EXERCISE BRIEF:
Could you return the data that follows exactly, minus the images?

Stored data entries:
┌──

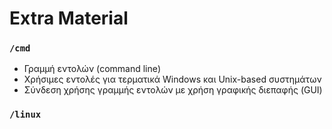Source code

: # Extra Material

### `/cmd` 
- Γραμμή εντολών (command line)
- Χρήσιμες εντολές για τερματικά Windows και Unix-based συστημάτων
- Σύνδεση χρήσης γραμμής εντολών με χρήση γραφικής διεπαφής (GUI)

### `/linux`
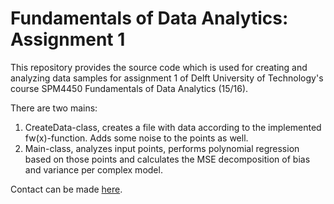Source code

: # Fundamentals of Data Analytics: Assignment 1
This repository provides the source code which is used for creating and analyzing data samples for assignment 1 of Delft University of Technology's course SPM4450 Fundamentals of Data Analytics (15/16).

There are two mains:

1. CreateData-class, creates a file with data according to the implemented fw(x)-function. Adds some noise to the points as well.
2. Main-class, analyzes input points, performs polynomial regression based on those points and calculates the MSE decomposition of bias and variance per complex model.


Contact can be made [here](http://wesleyvanderlee.nl/#contact).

└──

FINISHED TASK:
Source code

: # Extra Material

### `/cmd` 
- Γραμμή εντολών (command line)
- Χρήσιμες εντολές για τερματικά Windows και Unix-based συστημάτων
- Σύνδεση χρήσης γραμμής εντολών με χρήση γραφικής διεπαφής (GUI)

### `/linux`
Source code

: # Fundamentals of Data Analytics: Assignment 1
This repository provides the source code which is used for creating and analyzing data samples for assignment 1 of Delft University of Technology's course SPM4450 Fundamentals of Data Analytics (15/16).

There are two mains:

1. CreateData-class, creates a file with data according to the implemented fw(x)-function. Adds some noise to the points as well.
2. Main-class, analyzes input points, performs polynomial regression based on those points and calculates the MSE decomposition of bias and variance per complex model.


Contact can be made [here](http://wesleyvanderlee.nl/#contact).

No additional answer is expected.